Plain-text document sources
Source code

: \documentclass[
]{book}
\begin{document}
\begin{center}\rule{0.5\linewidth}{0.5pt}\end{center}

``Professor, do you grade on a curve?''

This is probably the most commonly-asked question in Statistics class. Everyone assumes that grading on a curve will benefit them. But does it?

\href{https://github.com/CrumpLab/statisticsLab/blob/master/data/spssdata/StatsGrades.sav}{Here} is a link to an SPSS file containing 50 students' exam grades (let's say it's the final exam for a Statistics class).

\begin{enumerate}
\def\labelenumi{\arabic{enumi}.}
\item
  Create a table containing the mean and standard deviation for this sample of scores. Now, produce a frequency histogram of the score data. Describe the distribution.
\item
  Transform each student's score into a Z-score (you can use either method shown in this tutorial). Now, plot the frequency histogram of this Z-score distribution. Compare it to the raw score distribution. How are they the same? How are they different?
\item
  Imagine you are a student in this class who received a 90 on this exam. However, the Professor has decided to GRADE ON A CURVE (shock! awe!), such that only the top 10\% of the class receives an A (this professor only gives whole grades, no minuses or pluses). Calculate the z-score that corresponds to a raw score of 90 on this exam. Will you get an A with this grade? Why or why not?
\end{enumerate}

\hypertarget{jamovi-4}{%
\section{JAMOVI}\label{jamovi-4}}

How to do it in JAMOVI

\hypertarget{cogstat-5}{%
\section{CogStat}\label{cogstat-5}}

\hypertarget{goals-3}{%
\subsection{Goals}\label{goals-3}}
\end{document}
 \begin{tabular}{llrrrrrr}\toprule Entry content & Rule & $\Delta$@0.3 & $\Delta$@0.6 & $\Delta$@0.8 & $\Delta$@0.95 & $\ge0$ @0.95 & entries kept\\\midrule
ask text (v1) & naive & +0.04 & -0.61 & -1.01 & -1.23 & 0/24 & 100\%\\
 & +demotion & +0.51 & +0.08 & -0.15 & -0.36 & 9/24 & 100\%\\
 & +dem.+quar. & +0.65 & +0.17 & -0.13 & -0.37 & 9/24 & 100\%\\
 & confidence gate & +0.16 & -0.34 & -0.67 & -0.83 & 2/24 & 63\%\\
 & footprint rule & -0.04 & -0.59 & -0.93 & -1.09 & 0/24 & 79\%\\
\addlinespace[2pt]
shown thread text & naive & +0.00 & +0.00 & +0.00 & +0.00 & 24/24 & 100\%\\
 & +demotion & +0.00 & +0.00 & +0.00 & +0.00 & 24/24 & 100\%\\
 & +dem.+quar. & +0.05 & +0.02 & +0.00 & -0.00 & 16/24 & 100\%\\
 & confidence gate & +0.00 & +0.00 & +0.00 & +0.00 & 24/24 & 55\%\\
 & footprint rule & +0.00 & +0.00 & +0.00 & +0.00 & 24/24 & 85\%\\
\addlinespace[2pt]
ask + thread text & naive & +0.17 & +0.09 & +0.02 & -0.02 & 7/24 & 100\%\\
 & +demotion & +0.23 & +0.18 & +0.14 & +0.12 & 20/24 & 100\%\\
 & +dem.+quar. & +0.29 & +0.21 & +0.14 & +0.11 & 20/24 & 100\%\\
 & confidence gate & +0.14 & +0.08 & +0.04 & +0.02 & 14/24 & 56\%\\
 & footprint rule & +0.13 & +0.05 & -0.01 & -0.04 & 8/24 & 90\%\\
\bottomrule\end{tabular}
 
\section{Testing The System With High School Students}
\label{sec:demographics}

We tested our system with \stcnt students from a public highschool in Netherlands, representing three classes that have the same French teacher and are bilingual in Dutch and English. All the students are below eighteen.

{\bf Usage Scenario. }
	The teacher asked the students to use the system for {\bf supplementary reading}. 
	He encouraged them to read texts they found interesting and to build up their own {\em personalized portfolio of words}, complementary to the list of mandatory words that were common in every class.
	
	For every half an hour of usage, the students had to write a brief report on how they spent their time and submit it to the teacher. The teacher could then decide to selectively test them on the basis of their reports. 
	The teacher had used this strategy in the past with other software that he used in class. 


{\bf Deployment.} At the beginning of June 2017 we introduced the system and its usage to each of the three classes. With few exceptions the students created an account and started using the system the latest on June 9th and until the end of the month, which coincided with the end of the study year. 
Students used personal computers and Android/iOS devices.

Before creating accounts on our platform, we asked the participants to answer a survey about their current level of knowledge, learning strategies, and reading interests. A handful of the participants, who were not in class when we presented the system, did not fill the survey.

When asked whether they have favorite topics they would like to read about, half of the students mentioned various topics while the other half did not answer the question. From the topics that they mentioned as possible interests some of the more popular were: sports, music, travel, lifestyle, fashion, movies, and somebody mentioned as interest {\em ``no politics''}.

◆ **About this exercise**: Output each line of the data exactly as it stands above.

◆ **Solution for this problem**:
Source code

: \documentclass[
]{book}
\begin{document}
\begin{center}\rule{0.5\linewidth}{0.5pt}\end{center}

``Professor, do you grade on a curve?''

This is probably the most commonly-asked question in Statistics class. Everyone assumes that grading on a curve will benefit them. But does it?

\href{https://github.com/CrumpLab/statisticsLab/blob/master/data/spssdata/StatsGrades.sav}{Here} is a link to an SPSS file containing 50 students' exam grades (let's say it's the final exam for a Statistics class).

\begin{enumerate}
\def\labelenumi{\arabic{enumi}.}
\item
  Create a table containing the mean and standard deviation for this sample of scores. Now, produce a frequency histogram of the score data. Describe the distribution.
\item
  Transform each student's score into a Z-score (you can use either method shown in this tutorial). Now, plot the frequency histogram of this Z-score distribution. Compare it to the raw score distribution. How are they the same? How are they different?
\item
  Imagine you are a student in this class who received a 90 on this exam. However, the Professor has decided to GRADE ON A CURVE (shock! awe!), such that only the top 10\% of the class receives an A (this professor only gives whole grades, no minuses or pluses). Calculate the z-score that corresponds to a raw score of 90 on this exam. Will you get an A with this grade? Why or why not?
\end{enumerate}

\hypertarget{jamovi-4}{%
\section{JAMOVI}\label{jamovi-4}}

How to do it in JAMOVI

\hypertarget{cogstat-5}{%
\section{CogStat}\label{cogstat-5}}

\hypertarget{goals-3}{%
\subsection{Goals}\label{goals-3}}
\end{document}
 \begin{tabular}{llrrrrrr}\toprule Entry content & Rule & $\Delta$@0.3 & $\Delta$@0.6 & $\Delta$@0.8 & $\Delta$@0.95 & $\ge0$ @0.95 & entries kept\\\midrule
ask text (v1) & naive & +0.04 & -0.61 & -1.01 & -1.23 & 0/24 & 100\%\\
 & +demotion & +0.51 & +0.08 & -0.15 & -0.36 & 9/24 & 100\%\\
 & +dem.+quar. & +0.65 & +0.17 & -0.13 & -0.37 & 9/24 & 100\%\\
 & confidence gate & +0.16 & -0.34 & -0.67 & -0.83 & 2/24 & 63\%\\
 & footprint rule & -0.04 & -0.59 & -0.93 & -1.09 & 0/24 & 79\%\\
\addlinespace[2pt]
shown thread text & naive & +0.00 & +0.00 & +0.00 & +0.00 & 24/24 & 100\%\\
 & +demotion & +0.00 & +0.00 & +0.00 & +0.00 & 24/24 & 100\%\\
 & +dem.+quar. & +0.05 & +0.02 & +0.00 & -0.00 & 16/24 & 100\%\\
 & confidence gate & +0.00 & +0.00 & +0.00 & +0.00 & 24/24 & 55\%\\
 & footprint rule & +0.00 & +0.00 & +0.00 & +0.00 & 24/24 & 85\%\\
\addlinespace[2pt]
ask + thread text & naive & +0.17 & +0.09 & +0.02 & -0.02 & 7/24 & 100\%\\
 & +demotion & +0.23 & +0.18 & +0.14 & +0.12 & 20/24 & 100\%\\
 & +dem.+quar. & +0.29 & +0.21 & +0.14 & +0.11 & 20/24 & 100\%\\
 & confidence gate & +0.14 & +0.08 & +0.04 & +0.02 & 14/24 & 56\%\\
 & footprint rule & +0.13 & +0.05 & -0.01 & -0.04 & 8/24 & 90\%\\
\bottomrule\end{tabular}
 
\section{Testing The System With High School Students}
\label{sec:demographics}

We tested our system with \stcnt students from a public highschool in Netherlands, representing three classes that have the same French teacher and are bilingual in Dutch and English. All the students are below eighteen.

{\bf Usage Scenario. }
	The teacher asked the students to use the system for {\bf supplementary reading}. 
	He encouraged them to read texts they found interesting and to build up their own {\em personalized portfolio of words}, complementary to the list of mandatory words that were common in every class.
	
	For every half an hour of usage, the students had to write a brief report on how they spent their time and submit it to the teacher. The teacher could then decide to selectively test them on the basis of their reports. 
	The teacher had used this strategy in the past with other software that he used in class. 


{\bf Deployment.} At the beginning of June 2017 we introduced the system and its usage to each of the three classes. With few exceptions the students created an account and started using the system the latest on June 9th and until the end of the month, which coincided with the end of the study year. 
Students used personal computers and Android/iOS devices.

Before creating accounts on our platform, we asked the participants to answer a survey about their current level of knowledge, learning strategies, and reading interests. A handful of the participants, who were not in class when we presented the system, did not fill the survey.

When asked whether they have favorite topics they would like to read about, half of the students mentioned various topics while the other half did not answer the question. From the topics that they mentioned as possible interests some of the more popular were: sports, music, travel, lifestyle, fashion, movies, and somebody mentioned as interest {\em ``no politics''}.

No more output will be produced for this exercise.